The purpose of child support is to promote the best interest of the child; the associated legal obligation of parents is to provide for the reasonable expenses of raising the child. Melzer v. Witsberger, 505 Pa. 462, 480 A.2d 991 (1984). Indeed, parents have a duty to support their minor children even if it causes them some hardship. Conway v. Dana, 456 Pa. 536, 318 A.2d 324 (1974). The cost of raising children is a function of several factors including custom, the children's needs and the parents' financial status. Melzer v. Witsberger, 505 Pa. at 471, 480 A.2d at 995. It is intended to provide for more than bare necessities. Id., 505 Pa. at 471, 480 A.2d 996. Superior Court has consistently held that a parent's support duty is not affected by a minor child's own means or earning potential. Commonwealth ex rel. Byrne v. Byrne, 212 Pa. Super. 566, 243 A.2d 196 (1968); Commonwealth v. Trimble, 197 Pa. Super. 644, 180 A.2d 92 (1962); Commonwealth ex rel. Firestone v. Firestone, 158 Pa. Super. 579, 45 A.2d 923 (1946). However, the earnings of older, college age children may be considered in certain circumstances. Commonwealth ex rel. Platt v. Platt, 227 Pa. Super. 423, 323 A.2d 29 (1974). See also Commonwealth ex rel. Cann v. Cann, 274 Pa. Super. 274, 418 A.2d 403 (1980). Funds placed in trust for the benefit of a child or for support or education may also be considered when calculating support in certain circumstances. Commonwealth ex rel. Goichman v. Goichman, 226 Pa. Super. 311, 316 A.2d 653 (1973); Doelp v. Doelp, 219 Pa. Super. 420, 281 A.2d 721 (1971).

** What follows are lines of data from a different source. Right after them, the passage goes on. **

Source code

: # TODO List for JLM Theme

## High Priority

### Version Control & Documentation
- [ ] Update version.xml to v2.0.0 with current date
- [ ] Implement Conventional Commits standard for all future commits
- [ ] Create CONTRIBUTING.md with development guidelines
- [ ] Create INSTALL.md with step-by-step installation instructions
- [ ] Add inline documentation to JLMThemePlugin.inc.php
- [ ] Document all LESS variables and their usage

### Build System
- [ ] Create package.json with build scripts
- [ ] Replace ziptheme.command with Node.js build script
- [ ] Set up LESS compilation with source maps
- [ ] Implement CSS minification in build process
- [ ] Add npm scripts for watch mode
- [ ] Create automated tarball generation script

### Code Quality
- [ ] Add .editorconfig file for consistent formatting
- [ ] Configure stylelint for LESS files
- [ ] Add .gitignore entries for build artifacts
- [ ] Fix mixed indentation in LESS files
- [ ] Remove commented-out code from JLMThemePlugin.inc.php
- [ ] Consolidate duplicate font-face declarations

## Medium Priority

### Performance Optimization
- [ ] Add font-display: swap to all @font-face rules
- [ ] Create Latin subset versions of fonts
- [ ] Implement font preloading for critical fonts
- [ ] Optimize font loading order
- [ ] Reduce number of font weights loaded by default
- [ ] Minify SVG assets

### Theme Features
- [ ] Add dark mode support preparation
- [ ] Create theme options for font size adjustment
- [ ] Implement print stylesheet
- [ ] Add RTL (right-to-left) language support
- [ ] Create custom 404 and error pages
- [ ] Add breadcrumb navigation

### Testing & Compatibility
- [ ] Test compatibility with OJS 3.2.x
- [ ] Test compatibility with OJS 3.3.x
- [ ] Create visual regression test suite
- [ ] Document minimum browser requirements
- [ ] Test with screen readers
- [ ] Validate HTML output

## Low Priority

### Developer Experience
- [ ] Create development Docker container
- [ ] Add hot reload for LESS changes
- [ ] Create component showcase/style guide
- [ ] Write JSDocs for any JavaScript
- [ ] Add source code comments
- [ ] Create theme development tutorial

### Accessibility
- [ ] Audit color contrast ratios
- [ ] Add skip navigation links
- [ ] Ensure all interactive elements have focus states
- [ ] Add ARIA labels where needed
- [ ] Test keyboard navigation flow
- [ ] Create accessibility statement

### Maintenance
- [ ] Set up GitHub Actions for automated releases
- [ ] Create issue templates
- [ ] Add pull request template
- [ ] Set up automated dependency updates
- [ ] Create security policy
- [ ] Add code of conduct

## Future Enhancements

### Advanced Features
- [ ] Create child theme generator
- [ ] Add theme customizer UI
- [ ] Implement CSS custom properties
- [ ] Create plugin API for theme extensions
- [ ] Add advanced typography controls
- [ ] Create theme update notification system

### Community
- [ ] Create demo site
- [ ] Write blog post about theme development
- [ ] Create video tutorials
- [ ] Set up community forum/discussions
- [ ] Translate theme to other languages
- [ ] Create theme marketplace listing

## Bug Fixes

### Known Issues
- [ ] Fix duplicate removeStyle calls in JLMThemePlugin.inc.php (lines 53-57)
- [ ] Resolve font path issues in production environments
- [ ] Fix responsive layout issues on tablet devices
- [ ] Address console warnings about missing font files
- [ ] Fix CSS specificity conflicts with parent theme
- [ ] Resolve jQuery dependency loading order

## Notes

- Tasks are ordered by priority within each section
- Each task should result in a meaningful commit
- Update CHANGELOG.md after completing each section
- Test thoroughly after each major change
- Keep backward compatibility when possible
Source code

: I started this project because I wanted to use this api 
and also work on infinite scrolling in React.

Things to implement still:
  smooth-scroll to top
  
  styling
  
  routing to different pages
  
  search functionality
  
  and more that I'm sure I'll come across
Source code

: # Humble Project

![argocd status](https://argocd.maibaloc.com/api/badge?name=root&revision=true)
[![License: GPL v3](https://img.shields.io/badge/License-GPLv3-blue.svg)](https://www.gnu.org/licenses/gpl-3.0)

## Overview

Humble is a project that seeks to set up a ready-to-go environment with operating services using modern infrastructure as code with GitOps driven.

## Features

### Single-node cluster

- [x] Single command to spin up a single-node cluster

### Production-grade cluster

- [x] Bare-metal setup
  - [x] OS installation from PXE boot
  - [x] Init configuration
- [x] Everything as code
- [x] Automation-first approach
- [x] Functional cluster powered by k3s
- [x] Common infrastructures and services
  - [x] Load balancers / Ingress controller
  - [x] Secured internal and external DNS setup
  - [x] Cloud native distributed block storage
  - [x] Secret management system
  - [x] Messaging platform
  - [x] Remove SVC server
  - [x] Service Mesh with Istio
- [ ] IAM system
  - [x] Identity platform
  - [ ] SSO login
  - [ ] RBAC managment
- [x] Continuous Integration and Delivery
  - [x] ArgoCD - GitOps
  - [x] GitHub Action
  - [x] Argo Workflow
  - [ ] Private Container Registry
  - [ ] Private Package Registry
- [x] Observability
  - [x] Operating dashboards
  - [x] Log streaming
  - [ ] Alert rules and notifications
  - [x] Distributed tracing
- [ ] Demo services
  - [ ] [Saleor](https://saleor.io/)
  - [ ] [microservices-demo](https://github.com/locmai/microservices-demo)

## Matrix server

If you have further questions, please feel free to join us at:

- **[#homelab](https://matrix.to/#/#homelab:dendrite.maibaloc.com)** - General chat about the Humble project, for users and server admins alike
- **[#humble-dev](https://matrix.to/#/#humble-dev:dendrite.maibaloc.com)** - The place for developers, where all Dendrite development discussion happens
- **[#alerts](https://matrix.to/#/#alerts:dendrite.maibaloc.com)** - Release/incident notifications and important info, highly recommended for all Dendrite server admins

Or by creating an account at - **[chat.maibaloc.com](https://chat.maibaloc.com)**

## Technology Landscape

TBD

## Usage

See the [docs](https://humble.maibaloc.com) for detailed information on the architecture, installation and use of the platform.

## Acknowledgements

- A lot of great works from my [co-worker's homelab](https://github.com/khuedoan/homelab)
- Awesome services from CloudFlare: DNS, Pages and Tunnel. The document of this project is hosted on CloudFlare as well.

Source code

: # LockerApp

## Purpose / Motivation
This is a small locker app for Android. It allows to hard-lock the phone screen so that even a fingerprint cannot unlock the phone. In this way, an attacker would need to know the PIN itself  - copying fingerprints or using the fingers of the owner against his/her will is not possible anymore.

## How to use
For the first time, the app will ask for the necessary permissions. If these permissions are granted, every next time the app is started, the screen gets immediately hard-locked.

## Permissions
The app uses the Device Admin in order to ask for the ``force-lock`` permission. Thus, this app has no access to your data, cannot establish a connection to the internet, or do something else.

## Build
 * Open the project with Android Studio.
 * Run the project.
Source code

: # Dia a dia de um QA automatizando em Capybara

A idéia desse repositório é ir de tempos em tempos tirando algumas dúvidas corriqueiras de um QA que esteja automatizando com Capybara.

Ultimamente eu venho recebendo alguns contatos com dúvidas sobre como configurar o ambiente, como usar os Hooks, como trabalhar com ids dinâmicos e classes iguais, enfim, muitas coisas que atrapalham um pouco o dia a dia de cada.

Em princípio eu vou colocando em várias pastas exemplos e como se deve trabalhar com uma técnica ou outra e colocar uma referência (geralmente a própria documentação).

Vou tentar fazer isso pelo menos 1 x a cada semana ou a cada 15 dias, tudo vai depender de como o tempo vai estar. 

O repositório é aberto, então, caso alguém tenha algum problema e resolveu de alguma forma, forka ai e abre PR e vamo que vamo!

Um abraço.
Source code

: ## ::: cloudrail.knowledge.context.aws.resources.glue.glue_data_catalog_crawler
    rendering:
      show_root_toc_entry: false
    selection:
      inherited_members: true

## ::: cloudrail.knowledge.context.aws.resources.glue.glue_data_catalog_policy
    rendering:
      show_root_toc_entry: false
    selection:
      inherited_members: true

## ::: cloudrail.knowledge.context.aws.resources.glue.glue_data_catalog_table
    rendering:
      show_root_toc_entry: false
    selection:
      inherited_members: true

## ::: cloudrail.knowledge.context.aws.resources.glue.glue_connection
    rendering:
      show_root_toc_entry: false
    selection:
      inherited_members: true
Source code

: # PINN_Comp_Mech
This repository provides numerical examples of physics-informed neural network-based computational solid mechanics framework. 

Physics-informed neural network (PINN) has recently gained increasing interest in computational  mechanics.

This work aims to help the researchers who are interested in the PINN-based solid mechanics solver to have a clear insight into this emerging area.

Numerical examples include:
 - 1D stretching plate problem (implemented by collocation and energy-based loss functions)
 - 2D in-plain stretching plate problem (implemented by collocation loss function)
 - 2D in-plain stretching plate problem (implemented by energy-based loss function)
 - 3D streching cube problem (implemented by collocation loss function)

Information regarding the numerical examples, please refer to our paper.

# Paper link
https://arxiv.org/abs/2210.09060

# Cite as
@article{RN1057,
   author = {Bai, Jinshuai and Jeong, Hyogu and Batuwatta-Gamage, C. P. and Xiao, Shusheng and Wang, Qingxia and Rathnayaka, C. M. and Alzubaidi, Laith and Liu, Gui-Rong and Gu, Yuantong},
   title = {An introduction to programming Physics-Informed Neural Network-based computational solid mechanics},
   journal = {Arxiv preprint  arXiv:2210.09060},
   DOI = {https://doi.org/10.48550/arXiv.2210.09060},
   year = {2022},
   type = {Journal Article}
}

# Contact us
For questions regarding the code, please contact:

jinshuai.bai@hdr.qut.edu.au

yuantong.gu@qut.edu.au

The father cites Doelp to support his view that funds given to the children under the Pennsylvania Uniform Gifts to Minors Act may be used to fulfill his support obligations and that he and his business associate have properly performed their statutory duty as custodians of the UGMA assets. This analysis overlooks critical distinctions between Doelp and the instant case. In Doelp, the father's ability to fulfill his financial obligation was in doubt and the lower court did not allow into the record any evidence about the trust. In addition, the order was contested only as to one child, an eighteen year old college student. Out of cases following Doelp, Superior Court has evolved a rule that a court calculating child support may take a child's trust assets and income into account if the father's ability to pay is in doubt or the trust was specifically established for the support or education of the beneficiary-children. Commonwealth ex rel. Schlesinger v. Schlesinger, 231 Pa. Super. 284, 331 A.2d 694 (1974); Doelp v. Doelp, supra.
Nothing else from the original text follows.